Podcast – Kate McGwire and Sarah Stone’s Watercolour Birds

By 6th March 2021Blog
Mandarin Duck, 1788 by Sarah Stone

Mandarin Duck, Aix galericulata, Sarah Stone, 1788. NHM Picture LIbrary Ref 024290. [Fair use for review purposes.]

The Art Fund podcast ‘Art and Stuff’ for 21 January 2021, featured Sarah Stone (c. 1760 – 1844) an illustrator and painter.  She specialised in natural history and scientific illustration. Stone was successful in her own lifetime, remarkable for a woman at the time. Stone was invited to show at the Royal Academy as an ‘Honorary Exhibitor’. She was commissioned in the 1770s to illustrate items in Sir Arthur Ashton Lever’s collection, which included exotic specimens such as those collected by Captain James Cook. Stone’s work is precise, detailed and beautiful.

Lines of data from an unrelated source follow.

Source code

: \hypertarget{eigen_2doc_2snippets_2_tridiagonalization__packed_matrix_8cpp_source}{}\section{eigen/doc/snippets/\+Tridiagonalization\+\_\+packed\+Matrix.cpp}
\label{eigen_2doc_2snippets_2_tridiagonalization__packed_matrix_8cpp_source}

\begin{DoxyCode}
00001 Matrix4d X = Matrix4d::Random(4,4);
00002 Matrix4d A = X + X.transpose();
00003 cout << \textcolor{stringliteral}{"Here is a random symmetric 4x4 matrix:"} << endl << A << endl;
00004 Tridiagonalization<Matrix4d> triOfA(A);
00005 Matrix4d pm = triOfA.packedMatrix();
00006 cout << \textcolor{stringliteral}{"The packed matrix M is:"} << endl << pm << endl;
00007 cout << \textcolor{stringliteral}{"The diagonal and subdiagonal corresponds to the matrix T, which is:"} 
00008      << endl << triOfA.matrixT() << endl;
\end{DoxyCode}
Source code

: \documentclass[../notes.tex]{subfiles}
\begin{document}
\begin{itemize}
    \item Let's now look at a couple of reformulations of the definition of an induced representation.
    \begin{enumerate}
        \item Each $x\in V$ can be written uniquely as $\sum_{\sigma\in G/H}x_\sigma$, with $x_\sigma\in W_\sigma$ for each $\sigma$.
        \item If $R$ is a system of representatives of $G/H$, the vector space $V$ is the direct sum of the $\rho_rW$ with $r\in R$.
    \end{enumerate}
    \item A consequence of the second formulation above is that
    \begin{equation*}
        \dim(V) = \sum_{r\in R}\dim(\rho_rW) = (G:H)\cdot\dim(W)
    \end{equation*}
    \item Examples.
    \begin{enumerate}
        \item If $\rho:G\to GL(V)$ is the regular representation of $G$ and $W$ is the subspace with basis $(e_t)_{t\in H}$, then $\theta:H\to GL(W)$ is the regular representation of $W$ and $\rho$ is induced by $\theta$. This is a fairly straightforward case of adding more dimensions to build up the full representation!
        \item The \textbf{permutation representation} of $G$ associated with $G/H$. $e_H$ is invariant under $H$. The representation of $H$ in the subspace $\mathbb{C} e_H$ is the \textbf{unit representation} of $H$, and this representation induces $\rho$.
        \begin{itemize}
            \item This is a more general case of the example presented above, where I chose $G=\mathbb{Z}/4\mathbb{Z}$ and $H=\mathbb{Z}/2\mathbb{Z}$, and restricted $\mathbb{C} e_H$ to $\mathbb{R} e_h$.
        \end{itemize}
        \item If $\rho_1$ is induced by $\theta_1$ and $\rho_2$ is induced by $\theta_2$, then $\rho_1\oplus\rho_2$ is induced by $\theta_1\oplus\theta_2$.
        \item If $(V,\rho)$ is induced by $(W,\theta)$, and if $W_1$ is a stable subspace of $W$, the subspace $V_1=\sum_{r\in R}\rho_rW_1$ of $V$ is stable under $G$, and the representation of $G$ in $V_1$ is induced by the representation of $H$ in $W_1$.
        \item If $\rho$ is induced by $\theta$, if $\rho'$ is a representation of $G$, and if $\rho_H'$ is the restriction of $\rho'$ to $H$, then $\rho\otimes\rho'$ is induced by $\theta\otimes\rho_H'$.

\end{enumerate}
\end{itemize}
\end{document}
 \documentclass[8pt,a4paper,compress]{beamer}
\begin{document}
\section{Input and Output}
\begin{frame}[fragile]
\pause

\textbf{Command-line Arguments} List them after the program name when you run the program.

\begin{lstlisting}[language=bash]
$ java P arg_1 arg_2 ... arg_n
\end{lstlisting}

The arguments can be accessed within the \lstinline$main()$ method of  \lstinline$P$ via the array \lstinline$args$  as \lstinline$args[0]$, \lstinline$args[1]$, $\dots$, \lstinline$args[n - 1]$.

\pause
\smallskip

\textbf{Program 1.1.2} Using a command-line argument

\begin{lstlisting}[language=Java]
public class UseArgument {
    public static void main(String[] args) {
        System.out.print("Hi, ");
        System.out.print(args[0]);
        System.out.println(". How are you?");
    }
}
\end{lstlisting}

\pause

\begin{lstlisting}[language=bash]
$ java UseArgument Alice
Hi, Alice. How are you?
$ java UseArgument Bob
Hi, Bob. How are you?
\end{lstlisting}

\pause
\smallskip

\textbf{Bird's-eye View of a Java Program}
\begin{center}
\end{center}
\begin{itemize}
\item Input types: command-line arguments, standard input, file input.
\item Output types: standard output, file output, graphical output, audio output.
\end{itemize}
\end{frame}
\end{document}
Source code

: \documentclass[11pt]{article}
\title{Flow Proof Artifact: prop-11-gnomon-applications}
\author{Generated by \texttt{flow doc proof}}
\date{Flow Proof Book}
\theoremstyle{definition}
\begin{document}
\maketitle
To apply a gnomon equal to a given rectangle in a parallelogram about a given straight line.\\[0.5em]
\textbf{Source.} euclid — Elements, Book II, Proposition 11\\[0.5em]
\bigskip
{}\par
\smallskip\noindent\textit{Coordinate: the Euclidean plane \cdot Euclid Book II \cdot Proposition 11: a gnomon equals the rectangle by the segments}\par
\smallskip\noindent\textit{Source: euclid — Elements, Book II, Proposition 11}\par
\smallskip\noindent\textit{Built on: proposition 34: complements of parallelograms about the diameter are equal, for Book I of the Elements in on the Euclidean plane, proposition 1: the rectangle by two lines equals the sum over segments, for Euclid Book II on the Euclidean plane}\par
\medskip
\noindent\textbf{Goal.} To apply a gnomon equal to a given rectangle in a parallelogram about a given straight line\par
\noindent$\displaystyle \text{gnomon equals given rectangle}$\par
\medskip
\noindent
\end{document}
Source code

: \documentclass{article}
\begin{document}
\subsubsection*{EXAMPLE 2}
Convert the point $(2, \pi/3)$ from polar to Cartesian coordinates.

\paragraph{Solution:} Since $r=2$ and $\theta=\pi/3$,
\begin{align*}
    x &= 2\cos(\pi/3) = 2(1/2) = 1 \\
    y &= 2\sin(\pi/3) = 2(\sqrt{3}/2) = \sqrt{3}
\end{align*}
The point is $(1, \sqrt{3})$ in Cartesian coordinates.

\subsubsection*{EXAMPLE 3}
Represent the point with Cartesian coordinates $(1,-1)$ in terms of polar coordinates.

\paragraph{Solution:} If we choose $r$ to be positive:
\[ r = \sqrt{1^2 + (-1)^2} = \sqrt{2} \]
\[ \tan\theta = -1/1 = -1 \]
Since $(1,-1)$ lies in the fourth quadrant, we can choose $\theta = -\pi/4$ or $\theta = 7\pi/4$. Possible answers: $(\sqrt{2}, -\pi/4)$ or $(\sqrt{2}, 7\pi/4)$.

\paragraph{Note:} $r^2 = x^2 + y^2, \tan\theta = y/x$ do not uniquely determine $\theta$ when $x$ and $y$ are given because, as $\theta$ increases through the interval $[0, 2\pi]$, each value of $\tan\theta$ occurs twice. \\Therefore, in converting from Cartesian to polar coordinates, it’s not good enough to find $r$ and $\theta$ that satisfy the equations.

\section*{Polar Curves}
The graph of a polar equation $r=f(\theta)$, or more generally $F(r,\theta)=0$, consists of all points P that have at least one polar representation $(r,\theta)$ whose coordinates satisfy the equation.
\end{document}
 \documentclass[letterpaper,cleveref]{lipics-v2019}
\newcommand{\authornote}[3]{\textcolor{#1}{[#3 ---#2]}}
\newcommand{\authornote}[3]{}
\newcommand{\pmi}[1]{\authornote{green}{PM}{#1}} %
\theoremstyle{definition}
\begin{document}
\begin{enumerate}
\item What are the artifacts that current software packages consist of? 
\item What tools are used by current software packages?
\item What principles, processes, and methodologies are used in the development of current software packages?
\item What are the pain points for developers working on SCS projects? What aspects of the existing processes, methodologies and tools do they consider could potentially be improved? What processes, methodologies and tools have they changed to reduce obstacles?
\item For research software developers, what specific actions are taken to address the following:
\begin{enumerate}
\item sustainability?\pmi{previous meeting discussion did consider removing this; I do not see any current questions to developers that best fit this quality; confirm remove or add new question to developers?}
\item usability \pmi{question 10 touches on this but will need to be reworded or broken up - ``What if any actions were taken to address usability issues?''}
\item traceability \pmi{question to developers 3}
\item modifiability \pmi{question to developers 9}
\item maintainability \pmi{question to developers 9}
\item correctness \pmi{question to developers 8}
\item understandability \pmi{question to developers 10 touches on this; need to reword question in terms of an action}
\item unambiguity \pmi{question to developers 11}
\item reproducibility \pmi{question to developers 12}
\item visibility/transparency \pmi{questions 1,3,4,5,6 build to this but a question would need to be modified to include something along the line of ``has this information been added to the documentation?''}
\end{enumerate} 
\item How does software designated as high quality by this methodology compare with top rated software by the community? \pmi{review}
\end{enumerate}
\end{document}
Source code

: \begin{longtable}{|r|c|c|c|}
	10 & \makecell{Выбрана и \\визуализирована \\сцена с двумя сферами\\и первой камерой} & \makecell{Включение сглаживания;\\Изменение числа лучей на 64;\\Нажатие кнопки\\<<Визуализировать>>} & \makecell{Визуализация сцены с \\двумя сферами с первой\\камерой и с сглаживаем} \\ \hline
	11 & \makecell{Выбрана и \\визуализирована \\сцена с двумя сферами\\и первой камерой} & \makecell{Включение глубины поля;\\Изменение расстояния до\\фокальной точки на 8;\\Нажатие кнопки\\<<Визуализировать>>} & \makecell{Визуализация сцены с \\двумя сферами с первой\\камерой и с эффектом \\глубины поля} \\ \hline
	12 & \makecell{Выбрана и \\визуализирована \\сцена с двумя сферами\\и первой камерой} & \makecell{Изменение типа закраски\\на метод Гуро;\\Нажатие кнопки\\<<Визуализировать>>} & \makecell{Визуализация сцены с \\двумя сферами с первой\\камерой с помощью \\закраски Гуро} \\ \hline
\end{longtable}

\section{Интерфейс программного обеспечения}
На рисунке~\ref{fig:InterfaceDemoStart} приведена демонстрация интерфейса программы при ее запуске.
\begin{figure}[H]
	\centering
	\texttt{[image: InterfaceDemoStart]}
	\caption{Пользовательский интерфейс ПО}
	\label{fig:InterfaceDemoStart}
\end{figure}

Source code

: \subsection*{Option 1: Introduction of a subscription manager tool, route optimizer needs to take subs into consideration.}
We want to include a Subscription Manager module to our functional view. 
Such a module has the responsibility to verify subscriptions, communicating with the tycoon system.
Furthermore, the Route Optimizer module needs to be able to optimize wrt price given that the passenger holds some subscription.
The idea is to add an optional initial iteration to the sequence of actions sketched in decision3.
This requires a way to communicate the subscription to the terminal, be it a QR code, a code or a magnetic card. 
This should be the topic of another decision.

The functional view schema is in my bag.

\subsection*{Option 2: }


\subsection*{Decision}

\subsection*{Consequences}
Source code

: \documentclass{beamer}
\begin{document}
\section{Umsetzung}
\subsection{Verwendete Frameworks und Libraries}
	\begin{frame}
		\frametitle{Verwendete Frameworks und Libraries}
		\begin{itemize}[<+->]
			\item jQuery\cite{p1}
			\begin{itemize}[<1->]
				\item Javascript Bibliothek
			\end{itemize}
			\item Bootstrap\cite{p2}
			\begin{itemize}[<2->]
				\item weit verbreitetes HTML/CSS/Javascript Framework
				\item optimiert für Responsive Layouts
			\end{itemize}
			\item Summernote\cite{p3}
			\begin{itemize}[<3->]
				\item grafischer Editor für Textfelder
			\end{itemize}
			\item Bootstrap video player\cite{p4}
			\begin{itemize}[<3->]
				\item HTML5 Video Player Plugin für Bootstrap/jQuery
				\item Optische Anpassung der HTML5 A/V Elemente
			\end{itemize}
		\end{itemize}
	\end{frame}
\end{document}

Some of the exact details necessarily suffer a bit because she was working from skins and taxidermy, but her work faithfully reproduces some now-extinct animals and is a valuable historical record for biodiversity.

Kate McGwire (b. 1964) is a British abstract sculptor who works primarily with the feathers of native British birds. She discusses on the podcast how a single feather being out of place would negatively impact both her own and Stone’s work. But apart from a keenness of observation and skillful technique, the similarity in their art ends there. McGwire’s sculptures are non-representational, sinuous, reptilian and intentionally creepy. McGwire says, “I suppose the contrast between our work is that [Stone] was being paid to do a recording job, which she obviously loved and did with great skill. I’m in a different position, and I make work that taps into those things we already know, but subverts them in some way to make us feel something else, something uncomfortable.”

That contrast, between a blatantly commercial contract and the freedom to produce work of your own, neatly sums up the dilemma of a modern artist. Making enough money to live on vs. making “Art”, with a capital A. It helps for your work to be beautiful to be accepted, but I think it’s a shame that many feel it also needs to be subversive.